Problem description: The response should consist solely of the line containing "- Ajout de produits au panier" and the lines after it through the end of the listing below, repeated exactly.

============

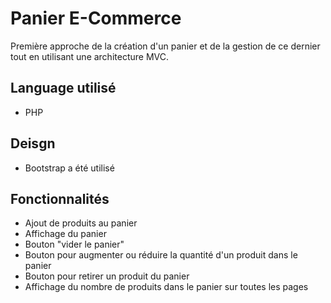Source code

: # Panier E-Commerce 

Première approche de la création d'un panier et de la gestion de ce dernier tout en utilisant une architecture MVC.

## Language utilisé 

- PHP

## Deisgn

- Bootstrap a été utilisé

## Fonctionnalités

- Ajout de produits au panier
- Affichage du panier
- Bouton "vider le panier"
- Bouton pour augmenter ou réduire la quantité d'un produit dans le panier
- Bouton pour retirer un produit du panier
- Affichage du nombre de produits dans le panier sur toutes les pages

============

Solved exercise:
- Ajout de produits au panier
- Affichage du panier
- Bouton "vider le panier"
- Bouton pour augmenter ou réduire la quantité d'un produit dans le panier
- Bouton pour retirer un produit du panier
- Affichage du nombre de produits dans le panier sur toutes les pages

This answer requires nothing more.